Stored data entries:
>>>
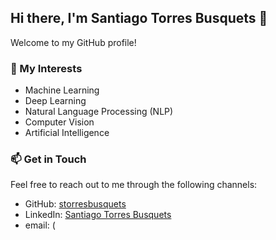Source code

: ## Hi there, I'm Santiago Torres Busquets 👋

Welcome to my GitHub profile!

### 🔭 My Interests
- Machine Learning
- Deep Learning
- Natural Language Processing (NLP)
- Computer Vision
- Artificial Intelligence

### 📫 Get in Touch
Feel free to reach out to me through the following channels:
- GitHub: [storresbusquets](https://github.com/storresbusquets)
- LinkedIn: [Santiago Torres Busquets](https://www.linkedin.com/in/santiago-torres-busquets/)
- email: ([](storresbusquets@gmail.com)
<<<
>>>
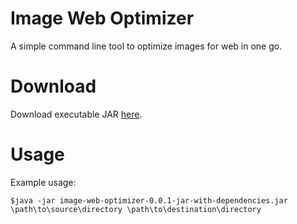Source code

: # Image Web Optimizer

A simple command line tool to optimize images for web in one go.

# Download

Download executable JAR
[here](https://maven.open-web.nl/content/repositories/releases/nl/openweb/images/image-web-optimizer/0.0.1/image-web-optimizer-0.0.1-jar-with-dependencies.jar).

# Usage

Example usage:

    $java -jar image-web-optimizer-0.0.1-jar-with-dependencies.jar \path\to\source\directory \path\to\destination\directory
<<<
>>>
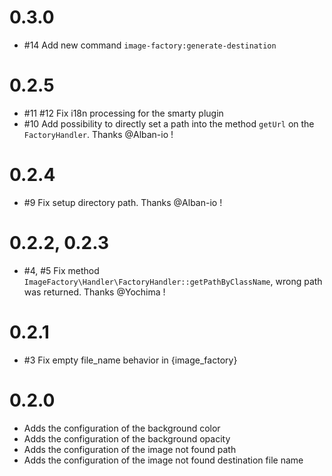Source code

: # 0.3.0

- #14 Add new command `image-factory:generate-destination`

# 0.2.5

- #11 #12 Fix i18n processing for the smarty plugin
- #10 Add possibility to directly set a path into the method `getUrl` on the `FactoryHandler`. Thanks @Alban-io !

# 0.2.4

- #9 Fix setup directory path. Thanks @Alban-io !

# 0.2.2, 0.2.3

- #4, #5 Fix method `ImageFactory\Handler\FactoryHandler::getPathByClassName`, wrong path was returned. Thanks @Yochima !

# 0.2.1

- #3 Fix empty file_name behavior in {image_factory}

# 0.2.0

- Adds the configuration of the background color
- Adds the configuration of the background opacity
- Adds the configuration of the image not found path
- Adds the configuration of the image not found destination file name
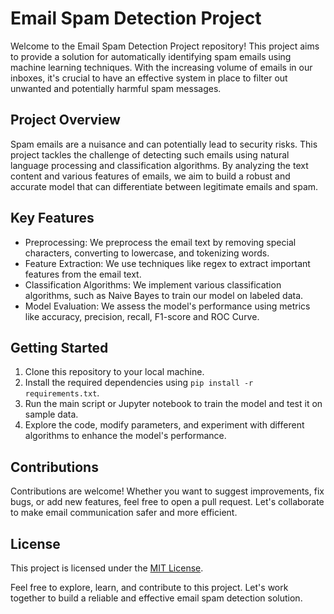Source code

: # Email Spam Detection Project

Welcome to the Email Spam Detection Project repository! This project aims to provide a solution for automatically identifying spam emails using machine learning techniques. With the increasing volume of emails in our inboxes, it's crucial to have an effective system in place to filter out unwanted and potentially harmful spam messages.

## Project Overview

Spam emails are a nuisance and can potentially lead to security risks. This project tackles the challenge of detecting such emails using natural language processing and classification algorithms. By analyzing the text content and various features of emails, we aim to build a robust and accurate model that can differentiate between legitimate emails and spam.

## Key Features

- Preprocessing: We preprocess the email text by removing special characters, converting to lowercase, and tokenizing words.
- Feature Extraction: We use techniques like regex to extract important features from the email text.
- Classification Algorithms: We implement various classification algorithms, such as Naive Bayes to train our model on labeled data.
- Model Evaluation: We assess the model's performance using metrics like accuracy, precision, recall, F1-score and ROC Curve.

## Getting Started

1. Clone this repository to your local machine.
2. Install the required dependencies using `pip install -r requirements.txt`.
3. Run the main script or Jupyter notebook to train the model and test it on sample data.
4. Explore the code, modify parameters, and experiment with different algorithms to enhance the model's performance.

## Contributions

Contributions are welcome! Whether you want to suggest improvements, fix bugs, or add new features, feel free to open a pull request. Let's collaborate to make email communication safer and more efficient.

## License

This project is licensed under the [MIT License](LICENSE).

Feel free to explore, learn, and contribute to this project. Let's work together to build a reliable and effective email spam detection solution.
<<<
Take the entries above and copy exactly the lines starting at the one with "- #9 Fix setup" and ending at the one with "## Contributions"; nothing outside that span, and no pictures.

Solved exercise:
- #9 Fix setup directory path. Thanks @Alban-io !

# 0.2.2, 0.2.3

- #4, #5 Fix method `ImageFactory\Handler\FactoryHandler::getPathByClassName`, wrong path was returned. Thanks @Yochima !

# 0.2.1

- #3 Fix empty file_name behavior in {image_factory}

# 0.2.0

- Adds the configuration of the background color
- Adds the configuration of the background opacity
- Adds the configuration of the image not found path
- Adds the configuration of the image not found destination file name
Source code

: # Email Spam Detection Project

Welcome to the Email Spam Detection Project repository! This project aims to provide a solution for automatically identifying spam emails using machine learning techniques. With the increasing volume of emails in our inboxes, it's crucial to have an effective system in place to filter out unwanted and potentially harmful spam messages.

## Project Overview

Spam emails are a nuisance and can potentially lead to security risks. This project tackles the challenge of detecting such emails using natural language processing and classification algorithms. By analyzing the text content and various features of emails, we aim to build a robust and accurate model that can differentiate between legitimate emails and spam.

## Key Features

- Preprocessing: We preprocess the email text by removing special characters, converting to lowercase, and tokenizing words.
- Feature Extraction: We use techniques like regex to extract important features from the email text.
- Classification Algorithms: We implement various classification algorithms, such as Naive Bayes to train our model on labeled data.
- Model Evaluation: We assess the model's performance using metrics like accuracy, precision, recall, F1-score and ROC Curve.

## Getting Started

1. Clone this repository to your local machine.
2. Install the required dependencies using `pip install -r requirements.txt`.
3. Run the main script or Jupyter notebook to train the model and test it on sample data.
4. Explore the code, modify parameters, and experiment with different algorithms to enhance the model's performance.

## Contributions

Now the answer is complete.